Bisogna stendersi sul lettino?

Che cosa può fare lo psicologo per i miei problemi?
Il  mio problema è di natura fisica o si riduce tutto al pensiero?
E' tutto nella mia mente? Nella mia testa?
Per quale motivo non sono in grado di fare una cosa?
Ho paura di... mi puoi aiutare? Mi può aiutare?
Con solo le parole si possono risolvere dei problemi?
Non mi piacciono i  medici, so che voi siete diversi. E' vero?
Non è che riempite la testa di balle, di frottole, di parole campate in aria?
Leggete nella mente?
Tu che hai studiato (se c'è confidenza) lei che ha studiato (se la confidenza è ancora da venire) avete già capito tutto di me?
Cosa vuol dire..
Non lo so proviamo?
Quanto dura la cura?
Bisogna stendersi su un lettino?
Su un letto?
Lei è dietro, tu sei dietro? (vedi sopra riguardo il grado di confidenza)

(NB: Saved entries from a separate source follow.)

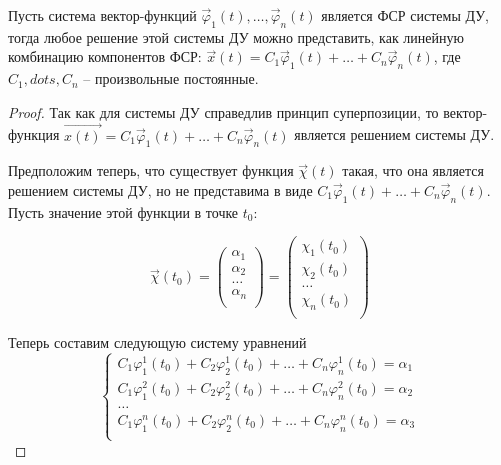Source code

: \begin{theorem}
    Пусть система вектор-функций $\vec \varphi_1(t), \dots, \vec \varphi_n(t)$ является ФСР системы ДУ, тогда
    любое решение этой системы ДУ можно представить, как линейную комбинацию компонентов ФСР: 
    $\vec x(t) = C_1 \vec \varphi_1(t) + \dots + C_n \vec \varphi_n(t)$, где $C_1, dots, C_n$ -- произвольные постоянные.
\end{theorem}
\begin{proof}
    Так как для системы ДУ справедлив принцип суперпозиции, то вектор-функция $\vec{x(t)} = C_1 \vec \varphi_1(t) + \dots + C_n \vec \varphi_n(t)$ является решением системы ДУ.
    
    Предположим теперь, что существует функция $\vec{\chi}(t)$ такая, что она является решением системы ДУ, но не представима в виде $C_1 \vec \varphi_1(t) + \dots + C_n \vec \varphi_n(t)$. Пусть значение этой функции в точке $t_0$:
    
    \begin{equation}
        \vec{\chi}(t_0) = 
        \begin{pmatrix}
            \alpha_1 \\
            \alpha_2 \\
            \dots \\
            \alpha_n \\
        \end{pmatrix} = 
        \begin{pmatrix}
            \chi_1(t_0) \\
            \chi_2(t_0) \\
            \dots \\
            \chi_n(t_0) \\
        \end{pmatrix}
    \end{equation}
    
    Теперь составим следующую систему уравнений
    \begin{equation}
        \begin{cases}
            C_1 \varphi_1^1(t_0) + C_2 \varphi_2^1(t_0) + \dots + C_n \varphi_n^1(t_0) = \alpha_1 \\
            C_1 \varphi_1^2(t_0) + C_2 \varphi_2^2(t_0) + \dots + C_n \varphi_n^2(t_0) = \alpha_2 \\
            \dots \\
            C_1 \varphi_1^n(t_0) + C_2 \varphi_2^n(t_0) + \dots + C_n \varphi_n^n(t_0) = \alpha_3 \\
        \end{cases}
    \end{equation}
    

\end{proof}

Bene. Queste sono solo alcune delle molte domande che ci troviamo ad affrontare solo prima di intraprendere un percorso di sostegno o di cura. Ci si confronta con la diffidenza, comprensibile delle persone, della gente che soffre è ha bisogno di aiuto. Il dolore e lo sconforto, prima di arrivare nello studio, arriva qui, nel primo contatto. Non importa il mezzo di espressione, sia esso una telefonata, un messaggio, una mail, nell'era della tecnica, il mezzo viene meno, rimane il contenuto, il significante. Cogliere questa dimensione, senza pregiudizi è importante per dare la giusta collocazione alla richiesta d'aiuto: che cosa ci sta dicendo la persona con "lei è dietro"?
Con "leggete nella mente?" Indipendentemente dalla nostra risposta, che se non è banale ovvero sminuente, è sempre valida e autentica, la domanda apre la porta dello studio. Da inizio alla conoscenza reciproca, alla possibilità di aiuto. 
Proviamo, noi specialisti, a prestare maggiore attenzione alle domande che possono risuonare scontate o, perchè no, bislacche, perchè ci dicono già qualcosa di chi abbiamo di fronte. Se poi il rapporto si tradurrà in operatività concretizzandosi in un percorso, allora si proseguirà insieme, altrimenti resterà comunque uno scambio che ci porteremo dietro per noi. Del resto se una persona ci chiede una cosa, l'ha sentita e l'ha fatta sua, ed ora la ripropone a noi. 
Padroneggiare uno scambio con chi cerca aiuto, forse ancora in modo inconsapevole, ancora prima di varcare le soglie dello studio è indispensabile per strutturare in seguito il cammino.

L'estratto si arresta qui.